O escaravelho bombardeiro e o pulgão suicida.

O escaravelho bombardeiro africano, Stenaptinus insignis, armazena uma mistura de hidroquinonas e peróxido de hidrogénio e, quando ameaçado, excreta pequenas porções para uma câmara de reacção no abdómen. Aí, enzimas catalisam uma reacção violenta e o spray tóxico, quase a ferver, persuade o atacante a procurar o almoço noutro lado. Além disso o escaravelho consegue apontar a esguichadela para qualquer direcção orientando o canal de saída. Os criacionistas adoram estas coisas. O vídeo abaixo mostra o escaravelho em acção. Termina com o comentário típico que algo tão sofisticado teria de ser criado de uma só vez, e que era impossível o escaravelho sobreviver com um sistema parecido mas incompleto.



O método criacionista é escolher um exemplo extremo, apresentá-lo como único na natureza e pedir que desliguemos o cérebro e nos prostremos a adorar o senhor deus deles. Mas a realidade é que há meio milhar de espécies de escaravelho com defesas semelhantes, em vários níveis de sofisticação. Alguns excretam uma espuma quente, outros uma névoa tóxica, outros juntam os reagentes fora do corpo em ranhuras nos élitros, e assim por diante. A enorme diversidade destas defesas, das mais simples às mais complexas, refuta a tese que uma coisa destas tem de ser criada de uma vez e segundo um plano exacto.

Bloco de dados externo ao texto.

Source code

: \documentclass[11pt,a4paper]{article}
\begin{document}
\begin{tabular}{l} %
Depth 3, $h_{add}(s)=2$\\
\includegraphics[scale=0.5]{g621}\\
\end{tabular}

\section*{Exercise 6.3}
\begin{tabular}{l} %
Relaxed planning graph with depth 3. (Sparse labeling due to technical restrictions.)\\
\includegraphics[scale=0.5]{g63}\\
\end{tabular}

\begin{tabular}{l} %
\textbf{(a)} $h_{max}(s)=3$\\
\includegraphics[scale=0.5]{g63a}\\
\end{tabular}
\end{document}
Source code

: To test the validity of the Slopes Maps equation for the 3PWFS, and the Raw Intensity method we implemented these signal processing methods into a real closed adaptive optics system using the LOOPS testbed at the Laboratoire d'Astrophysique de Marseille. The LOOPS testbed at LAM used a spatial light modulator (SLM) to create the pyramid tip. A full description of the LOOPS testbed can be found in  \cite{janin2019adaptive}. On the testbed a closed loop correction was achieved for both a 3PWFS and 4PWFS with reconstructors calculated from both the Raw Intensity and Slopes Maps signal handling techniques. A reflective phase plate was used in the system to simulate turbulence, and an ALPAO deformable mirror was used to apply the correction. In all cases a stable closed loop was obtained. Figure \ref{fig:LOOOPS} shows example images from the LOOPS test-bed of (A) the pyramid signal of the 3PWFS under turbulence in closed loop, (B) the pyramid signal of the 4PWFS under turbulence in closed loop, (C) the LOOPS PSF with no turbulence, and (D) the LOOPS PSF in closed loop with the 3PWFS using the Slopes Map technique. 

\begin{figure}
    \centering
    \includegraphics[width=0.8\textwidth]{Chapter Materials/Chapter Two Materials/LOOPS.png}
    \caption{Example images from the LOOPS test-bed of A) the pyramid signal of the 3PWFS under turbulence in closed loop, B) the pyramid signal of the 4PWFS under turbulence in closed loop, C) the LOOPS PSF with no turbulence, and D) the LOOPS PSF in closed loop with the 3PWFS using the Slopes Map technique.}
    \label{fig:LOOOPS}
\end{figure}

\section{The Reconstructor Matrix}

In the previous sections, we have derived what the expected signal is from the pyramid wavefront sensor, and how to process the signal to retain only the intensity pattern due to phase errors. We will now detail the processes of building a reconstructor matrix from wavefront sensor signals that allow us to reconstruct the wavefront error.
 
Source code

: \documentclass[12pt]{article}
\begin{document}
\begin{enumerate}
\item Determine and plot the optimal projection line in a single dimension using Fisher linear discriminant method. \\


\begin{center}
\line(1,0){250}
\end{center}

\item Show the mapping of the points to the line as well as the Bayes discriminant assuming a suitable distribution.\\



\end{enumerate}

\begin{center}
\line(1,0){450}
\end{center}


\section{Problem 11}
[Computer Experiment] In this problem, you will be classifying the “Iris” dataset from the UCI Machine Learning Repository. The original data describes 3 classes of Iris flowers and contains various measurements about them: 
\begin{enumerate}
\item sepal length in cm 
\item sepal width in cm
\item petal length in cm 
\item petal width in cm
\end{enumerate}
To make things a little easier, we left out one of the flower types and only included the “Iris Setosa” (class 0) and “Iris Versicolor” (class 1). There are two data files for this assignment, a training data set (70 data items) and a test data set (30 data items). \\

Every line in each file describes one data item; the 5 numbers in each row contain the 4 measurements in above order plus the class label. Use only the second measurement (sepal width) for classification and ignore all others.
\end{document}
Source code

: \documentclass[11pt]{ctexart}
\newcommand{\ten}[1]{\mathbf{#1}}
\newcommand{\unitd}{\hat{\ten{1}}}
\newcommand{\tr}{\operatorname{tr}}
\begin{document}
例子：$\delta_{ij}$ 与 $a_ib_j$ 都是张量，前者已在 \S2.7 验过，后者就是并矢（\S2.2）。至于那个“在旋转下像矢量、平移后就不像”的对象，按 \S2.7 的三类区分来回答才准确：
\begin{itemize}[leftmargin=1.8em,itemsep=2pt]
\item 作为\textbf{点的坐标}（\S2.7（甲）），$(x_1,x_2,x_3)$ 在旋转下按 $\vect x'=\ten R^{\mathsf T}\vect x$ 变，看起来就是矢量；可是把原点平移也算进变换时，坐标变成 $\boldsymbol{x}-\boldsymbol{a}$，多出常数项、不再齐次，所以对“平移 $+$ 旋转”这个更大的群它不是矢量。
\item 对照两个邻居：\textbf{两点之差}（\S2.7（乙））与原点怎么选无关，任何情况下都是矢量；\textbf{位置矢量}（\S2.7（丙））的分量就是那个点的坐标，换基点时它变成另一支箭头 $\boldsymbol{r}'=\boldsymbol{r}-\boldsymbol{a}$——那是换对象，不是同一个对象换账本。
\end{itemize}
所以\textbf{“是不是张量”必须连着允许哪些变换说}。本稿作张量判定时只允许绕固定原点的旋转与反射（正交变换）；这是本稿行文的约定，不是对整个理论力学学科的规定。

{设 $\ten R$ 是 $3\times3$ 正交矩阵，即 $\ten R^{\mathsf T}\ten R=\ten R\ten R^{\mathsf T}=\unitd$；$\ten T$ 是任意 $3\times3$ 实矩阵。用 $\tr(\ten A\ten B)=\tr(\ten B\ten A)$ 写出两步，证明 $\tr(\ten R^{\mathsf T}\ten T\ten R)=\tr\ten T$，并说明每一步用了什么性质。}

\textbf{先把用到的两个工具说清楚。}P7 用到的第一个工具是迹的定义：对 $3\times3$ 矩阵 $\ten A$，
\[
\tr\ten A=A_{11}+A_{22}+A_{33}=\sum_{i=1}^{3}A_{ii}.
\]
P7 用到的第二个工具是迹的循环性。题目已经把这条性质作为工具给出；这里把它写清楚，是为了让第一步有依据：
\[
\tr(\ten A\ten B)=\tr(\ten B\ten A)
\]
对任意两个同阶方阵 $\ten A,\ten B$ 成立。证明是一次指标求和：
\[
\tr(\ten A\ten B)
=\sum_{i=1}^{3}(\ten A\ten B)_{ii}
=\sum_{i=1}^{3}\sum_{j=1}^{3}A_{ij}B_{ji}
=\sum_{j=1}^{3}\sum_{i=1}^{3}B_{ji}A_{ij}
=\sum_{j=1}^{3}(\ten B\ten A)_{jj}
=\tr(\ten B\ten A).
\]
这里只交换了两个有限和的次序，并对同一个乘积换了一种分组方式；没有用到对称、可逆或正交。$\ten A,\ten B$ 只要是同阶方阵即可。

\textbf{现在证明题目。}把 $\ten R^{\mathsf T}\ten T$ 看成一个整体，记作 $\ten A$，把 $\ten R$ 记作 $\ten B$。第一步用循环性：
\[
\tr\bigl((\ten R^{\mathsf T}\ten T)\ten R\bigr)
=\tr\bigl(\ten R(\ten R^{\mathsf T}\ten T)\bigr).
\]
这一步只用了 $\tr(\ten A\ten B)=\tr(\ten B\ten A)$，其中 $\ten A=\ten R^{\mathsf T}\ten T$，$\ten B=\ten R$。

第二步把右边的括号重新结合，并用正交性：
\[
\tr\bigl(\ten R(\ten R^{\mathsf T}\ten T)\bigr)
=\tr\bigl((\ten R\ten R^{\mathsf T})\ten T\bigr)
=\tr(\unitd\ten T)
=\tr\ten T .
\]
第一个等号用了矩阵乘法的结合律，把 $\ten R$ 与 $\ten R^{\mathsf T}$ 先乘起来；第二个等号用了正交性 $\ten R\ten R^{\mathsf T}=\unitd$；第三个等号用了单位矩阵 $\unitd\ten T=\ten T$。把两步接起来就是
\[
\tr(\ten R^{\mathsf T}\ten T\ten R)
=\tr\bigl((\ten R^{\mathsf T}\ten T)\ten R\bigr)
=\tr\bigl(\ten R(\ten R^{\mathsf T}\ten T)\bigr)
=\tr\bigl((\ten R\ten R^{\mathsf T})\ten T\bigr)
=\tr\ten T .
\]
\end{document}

Os artrópodes segregam quinonas para endurecer a pele e muitos acumulam-nas porque a sua toxicidade os torna menos apetecíveis. Quando os predadores são resistentes às quinonas, uma reacção simples transforma-as em hidroquinonas. O peróxido de hidrogénio é também um produto comum do metabolismo celular, bem como as enzimas que o degradam em oxigénio e água. São estas enzimas que aceleram a oxidação das hidroquinonas pelo peróxido de hidrogénio. Milhares de espécies de insectos aproveitam várias combinações destes compostos e reacções para sua defesa. O escaravelho bombardeiro não é um problema para a evolução. Não é um caso isolado sem explicação. Com tantas combinações possíveis, até seria de estranhar que a evolução não tivesse encontrado algumas tão extraordinárias quanto esta.

O problema é para o criacionismo. Tem a difícil tarefa de explicar a necessidade desse deus criar um sistema de defesa tão sofisticado. Supostamente, na altura da criação não havia morte e o escaravelho não precisava de se defender. E explicar a origem de tantos sistemas de defesa nos insectos, tão diversos, dos mais rudimentares aos mais sofisticados. Se tudo isto resulta da corrupção dos insectos pelo pecado de Eva há imenso espaço para a evolução sem deuses. Um exemplo é o pulgão das couves, Brevicoryne brassicae.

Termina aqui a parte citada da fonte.